*WHAT THIS TASK INVOLVES:* Print the line containing "A \in \Fm$\\\hline" and every line after it exactly as written, through the end of the records.
· · · · · · ·
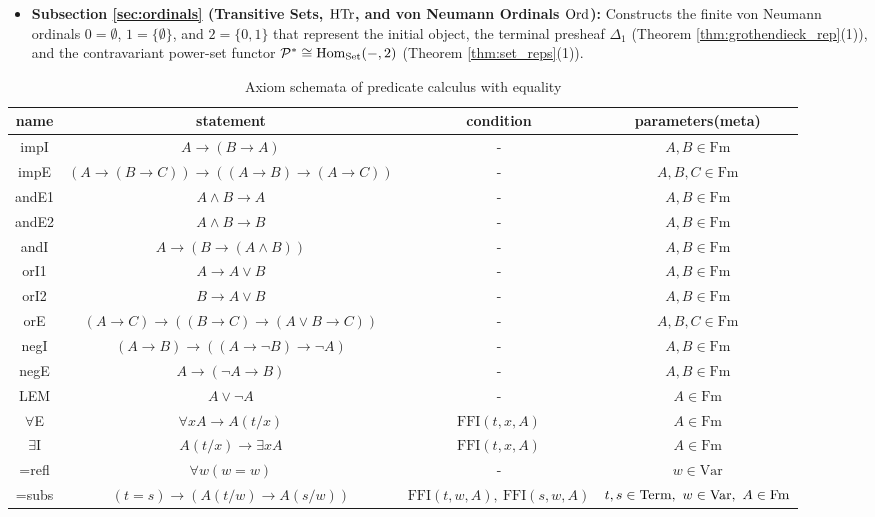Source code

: \documentclass[10pt,a4paper]{article}
\begin{document}
\begin{itemize}
\item \textbf{Subsection \ref{sec:ordinals} (Transitive Sets, $\HTr$, and von Neumann Ordinals $\Ord$):} Constructs the finite von Neumann ordinals $0 = \emptyset$, $1 = \{\emptyset\}$, and $2 = \{0, 1\}$ that represent the initial object, the terminal presheaf $\Delta_1$ (Theorem \ref{thm:grothendieck_rep}(1)), and the contravariant power-set functor $\Pow^* \cong \Hom_\Set(-, 2)$ (Theorem \ref{thm:set_reps}(1)).
\end{itemize}

\begin{table}[H]
\centering
\setlength{\tabcolsep}{4.5pt}
\caption{Axiom schemata of predicate calculus with equality}
\label{tab:axiompltab}
\begin{tabular}{|c|c|c|c|}
\hline
name & statement & condition & parameters(meta)\\ \hline
\hline
impI & $A \to (B \to A)$ & - & $A,B \in \textrm{Fm}$\\ %
impE & $(A \to (B \to C))\to((A\to B)\to(A\to C))$ & -& $A,B,C \in \textrm{Fm}$\\ \hline
\hline
andE1 & $A \land B \to A$& -& $A,B \in \textrm{Fm}$\\ %
andE2 & $A \land B \to B$& -& $A,B \in \textrm{Fm}$\\ %
andI & $A\to(B\to (A \land B))$& -& $A,B \in \textrm{Fm}$\\ \hline
\hline
orI1 & $A \to  A \lor B$& -& $A,B \in \textrm{Fm}$\\ %
orI2 & $B \to  A \lor B$& -& $A,B \in \textrm{Fm}$\\ %
orE & $(A \to  C)\to ((B \to  C) \to  (A \lor B \to  C))$& -& $A,B,C \in \textrm{Fm}$\\ \hline
\hline
negI & $(A \to  B) \to  ((A \to  \neg B) \to  \neg A)$& -& $A,B \in \textrm{Fm}$\\ %
negE & $A \to  (\neg A \to  B)$& -& $A,B \in \textrm{Fm}$\\ \hline
\hline
LEM & $A \lor \neg A$& -& $A \in \textrm{Fm}$\\ \hline
\hline
$\forall$E & $\forall xA\to A(t/x)$ & $\textrm{FFI}(t,x,A)$& $A \in \textrm{Fm}$\\ %
$\exists$I & $A(t/x)\to \exists x A$ & $\textrm{FFI}(t,x,A)$& $A \in \textrm{Fm}$\\ \hline
\hline
=refl&$\forall w (w=w)$&-& $w \in \textrm{Var}$\\
=subs&$(t=s)\to ( A(t/w)\to A(s/w)) $&$\textrm{FFI}(t,w,A),\ \textrm{FFI}(s,w,A)$& $t,s \in \Term,\ w \in \Var,\ A \in \Fm$\\\hline
\end{tabular}
\end{table}
\end{document}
· · · · · · ·
*REPLY TO THE EXERCISE:*
=subs&$(t=s)\to ( A(t/w)\to A(s/w)) $&$\textrm{FFI}(t,w,A),\ \textrm{FFI}(s,w,A)$& $t,s \in \Term,\ w \in \Var,\ A \in \Fm$\\\hline
\end{tabular}
\end{table}
\end{document}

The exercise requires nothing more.